14:44 | 07/07/2015 Economy- Society
(VEN) - Vietnam Economic News’ Thanh Thanh spoke with Scott Corfe, Economic Advisor at the Institute of Chartered Accountants in England and Wales (ICAEW) and Deputy Director of the Center for Economics and Business Research (CEBR), about Vietnam’s efforts to promote green economic growth.
What do you think Vietnam should do to achieve its sustainable development goals?
Vietnam should consider what other countries are doing and use these “success stories” domestically. For example, all countries in Southeast Asia can learn from Singapore in terms of how the country has been extremely successful in attracting international services firms through offering a well-skilled labor force as well as competitive taxation and a pro-business environment. This has enabled Singapore to reduce its reliance on manufacturing.
There may also be lessons to be learned from Thailand, which is working to become a leader in both domestic use and export of electrical vehicles.

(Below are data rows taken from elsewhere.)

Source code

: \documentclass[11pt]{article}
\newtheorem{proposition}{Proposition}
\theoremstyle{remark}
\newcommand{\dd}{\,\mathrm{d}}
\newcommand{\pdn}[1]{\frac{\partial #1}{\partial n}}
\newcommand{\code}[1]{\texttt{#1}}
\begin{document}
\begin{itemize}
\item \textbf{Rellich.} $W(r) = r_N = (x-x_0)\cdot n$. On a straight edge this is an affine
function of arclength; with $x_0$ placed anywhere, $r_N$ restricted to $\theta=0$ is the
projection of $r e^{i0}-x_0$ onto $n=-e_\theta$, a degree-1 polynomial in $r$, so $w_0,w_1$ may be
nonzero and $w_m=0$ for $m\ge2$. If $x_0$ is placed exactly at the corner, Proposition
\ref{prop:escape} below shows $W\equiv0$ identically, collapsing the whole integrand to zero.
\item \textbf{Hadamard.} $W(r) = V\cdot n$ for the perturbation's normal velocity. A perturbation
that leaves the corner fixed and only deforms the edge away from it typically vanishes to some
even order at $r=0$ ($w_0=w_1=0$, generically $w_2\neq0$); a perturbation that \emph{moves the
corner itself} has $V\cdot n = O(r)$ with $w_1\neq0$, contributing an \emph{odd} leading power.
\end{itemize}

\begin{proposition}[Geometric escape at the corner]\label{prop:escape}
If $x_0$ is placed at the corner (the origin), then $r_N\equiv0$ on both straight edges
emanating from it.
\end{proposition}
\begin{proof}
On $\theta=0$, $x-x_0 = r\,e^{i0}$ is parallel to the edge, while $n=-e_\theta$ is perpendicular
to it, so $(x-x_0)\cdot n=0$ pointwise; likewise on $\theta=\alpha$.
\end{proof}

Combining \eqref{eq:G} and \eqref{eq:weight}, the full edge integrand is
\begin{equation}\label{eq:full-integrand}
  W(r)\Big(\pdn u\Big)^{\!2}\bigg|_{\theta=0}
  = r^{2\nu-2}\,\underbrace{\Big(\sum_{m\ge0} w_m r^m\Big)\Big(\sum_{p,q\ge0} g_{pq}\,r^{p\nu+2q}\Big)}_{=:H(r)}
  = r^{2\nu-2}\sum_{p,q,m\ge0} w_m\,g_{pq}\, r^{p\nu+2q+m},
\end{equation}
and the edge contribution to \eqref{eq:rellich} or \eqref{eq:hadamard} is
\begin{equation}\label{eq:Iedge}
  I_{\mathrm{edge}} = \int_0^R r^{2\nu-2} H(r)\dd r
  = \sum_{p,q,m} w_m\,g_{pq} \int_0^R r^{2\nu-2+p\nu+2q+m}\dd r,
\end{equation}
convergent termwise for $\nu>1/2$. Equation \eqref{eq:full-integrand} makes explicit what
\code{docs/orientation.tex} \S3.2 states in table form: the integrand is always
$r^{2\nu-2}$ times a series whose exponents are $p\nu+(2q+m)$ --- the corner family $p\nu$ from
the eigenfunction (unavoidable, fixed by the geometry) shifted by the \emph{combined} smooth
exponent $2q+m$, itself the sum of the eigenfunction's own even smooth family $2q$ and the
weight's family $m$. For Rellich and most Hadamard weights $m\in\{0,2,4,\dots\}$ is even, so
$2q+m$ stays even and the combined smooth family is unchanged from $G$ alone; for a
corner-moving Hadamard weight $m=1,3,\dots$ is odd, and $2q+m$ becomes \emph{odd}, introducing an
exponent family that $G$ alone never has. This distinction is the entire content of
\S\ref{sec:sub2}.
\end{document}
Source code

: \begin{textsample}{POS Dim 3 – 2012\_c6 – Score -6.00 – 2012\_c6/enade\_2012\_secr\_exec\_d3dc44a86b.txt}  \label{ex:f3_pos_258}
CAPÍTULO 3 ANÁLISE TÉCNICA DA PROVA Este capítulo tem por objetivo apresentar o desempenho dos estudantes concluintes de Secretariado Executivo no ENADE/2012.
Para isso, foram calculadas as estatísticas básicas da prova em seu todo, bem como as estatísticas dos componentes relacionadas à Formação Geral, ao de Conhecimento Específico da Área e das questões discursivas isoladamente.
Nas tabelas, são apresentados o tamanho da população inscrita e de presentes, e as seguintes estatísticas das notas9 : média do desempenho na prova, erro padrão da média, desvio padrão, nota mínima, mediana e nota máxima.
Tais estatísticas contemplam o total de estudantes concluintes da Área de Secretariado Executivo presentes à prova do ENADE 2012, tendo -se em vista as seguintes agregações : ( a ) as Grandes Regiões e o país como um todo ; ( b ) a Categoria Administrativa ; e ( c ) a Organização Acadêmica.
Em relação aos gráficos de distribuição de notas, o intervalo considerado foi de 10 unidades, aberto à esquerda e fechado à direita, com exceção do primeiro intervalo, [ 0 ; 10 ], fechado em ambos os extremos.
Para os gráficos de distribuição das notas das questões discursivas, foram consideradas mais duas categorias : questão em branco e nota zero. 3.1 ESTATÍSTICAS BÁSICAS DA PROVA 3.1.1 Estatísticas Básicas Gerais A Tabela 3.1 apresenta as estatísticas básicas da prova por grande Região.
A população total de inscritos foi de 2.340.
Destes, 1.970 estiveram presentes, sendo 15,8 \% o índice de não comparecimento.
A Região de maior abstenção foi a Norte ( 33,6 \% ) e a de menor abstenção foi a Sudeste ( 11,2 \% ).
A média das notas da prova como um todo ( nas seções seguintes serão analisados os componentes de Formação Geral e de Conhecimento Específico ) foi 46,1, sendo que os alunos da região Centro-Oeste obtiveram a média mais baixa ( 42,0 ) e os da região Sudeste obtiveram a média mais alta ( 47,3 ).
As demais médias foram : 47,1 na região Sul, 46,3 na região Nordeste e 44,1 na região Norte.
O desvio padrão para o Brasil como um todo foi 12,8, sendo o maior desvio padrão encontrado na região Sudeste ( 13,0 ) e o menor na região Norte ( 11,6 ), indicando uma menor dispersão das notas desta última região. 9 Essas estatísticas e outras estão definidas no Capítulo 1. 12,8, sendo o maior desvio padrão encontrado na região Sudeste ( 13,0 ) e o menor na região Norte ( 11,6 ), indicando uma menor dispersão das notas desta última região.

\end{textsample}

Educating consumers and businesses on green matters will be important, as will taking advantage of renewable energy sources that are set to see dramatic falls in price over the coming years. Solar panels in particular have seen a sharp fall in price in recent years and forecasts suggest that the cost of solar will fall a further 40 percent over the next two years. With costs on the decline, Vietnam could be a leader in ensuring widespread adoption of these technologies.
The growth of the Vietnamese economy partially depends on the utilization of natural resources, creating a harmful impact on the environment and increasing climate change. What should be done to change this growth model?
The growth model needs to shift towards greener industries. This need not be bad for growth, indeed this could lead to greater living standards. Higher value-added manufacturing (such as electrical product production) and skilled services jobs command higher wages, leading to higher living standards.
Making this transition will require the right skills being in place in the workforce. Businesses and the government need to ensure that the education system is equipping inpiduals with the right skills to work in the greener sectors of skilled manufacturing and services. Tourism is another sector which Vietnam should be looking to develop further, given that it has many sights of beauty including Ha Long Bay. Reduced levels of pollution could help the tourism sector expand further over the coming years.
What roles should the government and businesses play in promoting green economic growth?
Governments need to have the right systems of taxes, subsidies and incentives in place to encourage consumers and businesses to cut back on polluting activities and shift towards greener activities. Pollution is not properly priced in the “free market” so the government needs to step in to ensure that those who wish to pollute pay a price. The Vietnamese government already has some taxes and subsidies in place but there is scope to build on these to continue nudging businesses and consumers into making greener decisions.
Businesses across the world should do more to show that they are socially responsible, including demonstrating that they are environmentally friendly. This need not harm business performance. Many consumers, particularly in the developed world, are increasingly interested in whether the products they purchase are “green”. If businesses can demonstrate to these consumers that they are acting in a green and ethical way, there is potential for them to increase sales.